▸ What is expected
The expected output is each entry, given again exactly.

*** Opening Data for analysis ***

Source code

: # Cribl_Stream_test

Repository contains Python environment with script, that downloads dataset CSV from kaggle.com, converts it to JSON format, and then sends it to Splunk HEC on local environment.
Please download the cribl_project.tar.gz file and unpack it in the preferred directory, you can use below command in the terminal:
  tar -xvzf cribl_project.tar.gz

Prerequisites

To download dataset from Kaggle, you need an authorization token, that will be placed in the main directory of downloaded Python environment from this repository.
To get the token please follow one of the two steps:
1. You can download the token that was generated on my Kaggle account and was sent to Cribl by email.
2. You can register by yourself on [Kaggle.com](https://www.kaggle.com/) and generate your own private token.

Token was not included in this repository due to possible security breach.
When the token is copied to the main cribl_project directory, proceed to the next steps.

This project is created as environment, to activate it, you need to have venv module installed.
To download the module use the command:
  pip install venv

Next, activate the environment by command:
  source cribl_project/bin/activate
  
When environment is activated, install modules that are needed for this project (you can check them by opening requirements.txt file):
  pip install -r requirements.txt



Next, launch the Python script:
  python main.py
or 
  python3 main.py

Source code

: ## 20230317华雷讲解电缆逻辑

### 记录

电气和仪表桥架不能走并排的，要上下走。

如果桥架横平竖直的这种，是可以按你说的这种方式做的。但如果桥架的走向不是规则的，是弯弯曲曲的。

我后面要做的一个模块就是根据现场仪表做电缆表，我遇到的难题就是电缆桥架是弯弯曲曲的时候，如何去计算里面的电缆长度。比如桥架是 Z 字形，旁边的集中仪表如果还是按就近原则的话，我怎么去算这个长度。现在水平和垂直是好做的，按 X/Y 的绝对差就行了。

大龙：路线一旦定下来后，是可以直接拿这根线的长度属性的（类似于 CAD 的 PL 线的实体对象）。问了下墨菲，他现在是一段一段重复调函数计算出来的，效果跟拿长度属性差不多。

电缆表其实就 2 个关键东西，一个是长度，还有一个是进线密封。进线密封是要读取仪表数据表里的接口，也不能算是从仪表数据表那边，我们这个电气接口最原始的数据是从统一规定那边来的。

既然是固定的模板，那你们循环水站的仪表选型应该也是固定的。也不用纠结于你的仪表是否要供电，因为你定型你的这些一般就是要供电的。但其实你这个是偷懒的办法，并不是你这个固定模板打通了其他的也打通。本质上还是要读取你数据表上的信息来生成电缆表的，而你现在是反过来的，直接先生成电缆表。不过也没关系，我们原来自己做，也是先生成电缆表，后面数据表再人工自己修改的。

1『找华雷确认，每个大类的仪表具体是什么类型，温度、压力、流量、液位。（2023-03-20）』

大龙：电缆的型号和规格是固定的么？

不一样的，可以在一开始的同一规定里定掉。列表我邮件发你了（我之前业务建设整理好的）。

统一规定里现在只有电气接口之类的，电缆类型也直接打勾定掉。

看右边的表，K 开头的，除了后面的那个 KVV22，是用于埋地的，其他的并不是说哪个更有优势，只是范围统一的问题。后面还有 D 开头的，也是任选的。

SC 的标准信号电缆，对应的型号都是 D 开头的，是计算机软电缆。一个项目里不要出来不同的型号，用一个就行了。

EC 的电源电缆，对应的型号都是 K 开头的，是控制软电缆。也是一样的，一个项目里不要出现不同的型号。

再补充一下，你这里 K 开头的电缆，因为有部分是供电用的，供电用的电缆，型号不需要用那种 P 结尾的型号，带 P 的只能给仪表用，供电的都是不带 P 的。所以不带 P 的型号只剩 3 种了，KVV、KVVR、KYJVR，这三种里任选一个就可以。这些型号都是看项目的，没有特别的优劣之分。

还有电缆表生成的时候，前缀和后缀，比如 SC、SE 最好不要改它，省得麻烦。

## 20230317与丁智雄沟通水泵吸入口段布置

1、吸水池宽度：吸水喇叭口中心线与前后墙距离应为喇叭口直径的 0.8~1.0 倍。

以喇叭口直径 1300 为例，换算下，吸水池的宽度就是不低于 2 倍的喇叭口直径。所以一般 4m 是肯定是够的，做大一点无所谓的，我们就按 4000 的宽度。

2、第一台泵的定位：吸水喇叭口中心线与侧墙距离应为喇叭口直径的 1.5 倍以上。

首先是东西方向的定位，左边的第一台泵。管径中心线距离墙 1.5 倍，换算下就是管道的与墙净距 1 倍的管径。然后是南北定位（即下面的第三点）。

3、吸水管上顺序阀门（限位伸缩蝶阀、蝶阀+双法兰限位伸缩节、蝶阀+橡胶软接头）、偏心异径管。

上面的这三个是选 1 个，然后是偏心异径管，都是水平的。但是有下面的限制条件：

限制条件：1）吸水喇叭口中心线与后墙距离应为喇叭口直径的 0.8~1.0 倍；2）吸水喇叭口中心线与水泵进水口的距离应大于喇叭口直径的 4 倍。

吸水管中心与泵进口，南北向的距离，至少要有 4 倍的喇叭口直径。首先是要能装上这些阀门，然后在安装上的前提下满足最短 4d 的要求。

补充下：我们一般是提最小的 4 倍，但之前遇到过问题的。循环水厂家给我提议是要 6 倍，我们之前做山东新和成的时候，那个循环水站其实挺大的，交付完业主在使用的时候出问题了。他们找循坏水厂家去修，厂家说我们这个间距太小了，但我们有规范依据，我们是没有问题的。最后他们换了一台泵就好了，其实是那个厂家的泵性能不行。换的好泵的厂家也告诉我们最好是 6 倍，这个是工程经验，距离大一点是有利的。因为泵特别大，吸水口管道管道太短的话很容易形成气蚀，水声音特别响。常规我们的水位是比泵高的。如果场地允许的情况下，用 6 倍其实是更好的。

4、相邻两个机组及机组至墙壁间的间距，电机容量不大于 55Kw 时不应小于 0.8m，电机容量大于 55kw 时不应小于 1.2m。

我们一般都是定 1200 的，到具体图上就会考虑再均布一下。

*** Closing Data for analysis ***

▸ Task response
Source code

: # Cribl_Stream_test

Repository contains Python environment with script, that downloads dataset CSV from kaggle.com, converts it to JSON format, and then sends it to Splunk HEC on local environment.
Please download the cribl_project.tar.gz file and unpack it in the preferred directory, you can use below command in the terminal:
  tar -xvzf cribl_project.tar.gz

Prerequisites

To download dataset from Kaggle, you need an authorization token, that will be placed in the main directory of downloaded Python environment from this repository.
To get the token please follow one of the two steps:
1. You can download the token that was generated on my Kaggle account and was sent to Cribl by email.
2. You can register by yourself on [Kaggle.com](https://www.kaggle.com/) and generate your own private token.

Token was not included in this repository due to possible security breach.
When the token is copied to the main cribl_project directory, proceed to the next steps.

This project is created as environment, to activate it, you need to have venv module installed.
To download the module use the command:
  pip install venv

Next, activate the environment by command:
  source cribl_project/bin/activate
  
When environment is activated, install modules that are needed for this project (you can check them by opening requirements.txt file):
  pip install -r requirements.txt



Next, launch the Python script:
  python main.py
or 
  python3 main.py

Source code

: ## 20230317华雷讲解电缆逻辑

### 记录

电气和仪表桥架不能走并排的，要上下走。

如果桥架横平竖直的这种，是可以按你说的这种方式做的。但如果桥架的走向不是规则的，是弯弯曲曲的。

我后面要做的一个模块就是根据现场仪表做电缆表，我遇到的难题就是电缆桥架是弯弯曲曲的时候，如何去计算里面的电缆长度。比如桥架是 Z 字形，旁边的集中仪表如果还是按就近原则的话，我怎么去算这个长度。现在水平和垂直是好做的，按 X/Y 的绝对差就行了。

大龙：路线一旦定下来后，是可以直接拿这根线的长度属性的（类似于 CAD 的 PL 线的实体对象）。问了下墨菲，他现在是一段一段重复调函数计算出来的，效果跟拿长度属性差不多。

电缆表其实就 2 个关键东西，一个是长度，还有一个是进线密封。进线密封是要读取仪表数据表里的接口，也不能算是从仪表数据表那边，我们这个电气接口最原始的数据是从统一规定那边来的。

既然是固定的模板，那你们循环水站的仪表选型应该也是固定的。也不用纠结于你的仪表是否要供电，因为你定型你的这些一般就是要供电的。但其实你这个是偷懒的办法，并不是你这个固定模板打通了其他的也打通。本质上还是要读取你数据表上的信息来生成电缆表的，而你现在是反过来的，直接先生成电缆表。不过也没关系，我们原来自己做，也是先生成电缆表，后面数据表再人工自己修改的。

1『找华雷确认，每个大类的仪表具体是什么类型，温度、压力、流量、液位。（2023-03-20）』

大龙：电缆的型号和规格是固定的么？

不一样的，可以在一开始的同一规定里定掉。列表我邮件发你了（我之前业务建设整理好的）。

统一规定里现在只有电气接口之类的，电缆类型也直接打勾定掉。

看右边的表，K 开头的，除了后面的那个 KVV22，是用于埋地的，其他的并不是说哪个更有优势，只是范围统一的问题。后面还有 D 开头的，也是任选的。

SC 的标准信号电缆，对应的型号都是 D 开头的，是计算机软电缆。一个项目里不要出来不同的型号，用一个就行了。

EC 的电源电缆，对应的型号都是 K 开头的，是控制软电缆。也是一样的，一个项目里不要出现不同的型号。

再补充一下，你这里 K 开头的电缆，因为有部分是供电用的，供电用的电缆，型号不需要用那种 P 结尾的型号，带 P 的只能给仪表用，供电的都是不带 P 的。所以不带 P 的型号只剩 3 种了，KVV、KVVR、KYJVR，这三种里任选一个就可以。这些型号都是看项目的，没有特别的优劣之分。

还有电缆表生成的时候，前缀和后缀，比如 SC、SE 最好不要改它，省得麻烦。

## 20230317与丁智雄沟通水泵吸入口段布置

1、吸水池宽度：吸水喇叭口中心线与前后墙距离应为喇叭口直径的 0.8~1.0 倍。

以喇叭口直径 1300 为例，换算下，吸水池的宽度就是不低于 2 倍的喇叭口直径。所以一般 4m 是肯定是够的，做大一点无所谓的，我们就按 4000 的宽度。

2、第一台泵的定位：吸水喇叭口中心线与侧墙距离应为喇叭口直径的 1.5 倍以上。

首先是东西方向的定位，左边的第一台泵。管径中心线距离墙 1.5 倍，换算下就是管道的与墙净距 1 倍的管径。然后是南北定位（即下面的第三点）。

3、吸水管上顺序阀门（限位伸缩蝶阀、蝶阀+双法兰限位伸缩节、蝶阀+橡胶软接头）、偏心异径管。

上面的这三个是选 1 个，然后是偏心异径管，都是水平的。但是有下面的限制条件：

限制条件：1）吸水喇叭口中心线与后墙距离应为喇叭口直径的 0.8~1.0 倍；2）吸水喇叭口中心线与水泵进水口的距离应大于喇叭口直径的 4 倍。

吸水管中心与泵进口，南北向的距离，至少要有 4 倍的喇叭口直径。首先是要能装上这些阀门，然后在安装上的前提下满足最短 4d 的要求。

补充下：我们一般是提最小的 4 倍，但之前遇到过问题的。循环水厂家给我提议是要 6 倍，我们之前做山东新和成的时候，那个循环水站其实挺大的，交付完业主在使用的时候出问题了。他们找循坏水厂家去修，厂家说我们这个间距太小了，但我们有规范依据，我们是没有问题的。最后他们换了一台泵就好了，其实是那个厂家的泵性能不行。换的好泵的厂家也告诉我们最好是 6 倍，这个是工程经验，距离大一点是有利的。因为泵特别大，吸水口管道管道太短的话很容易形成气蚀，水声音特别响。常规我们的水位是比泵高的。如果场地允许的情况下，用 6 倍其实是更好的。

4、相邻两个机组及机组至墙壁间的间距，电机容量不大于 55Kw 时不应小于 0.8m，电机容量大于 55kw 时不应小于 1.2m。

我们一般都是定 1200 的，到具体图上就会考虑再均布一下。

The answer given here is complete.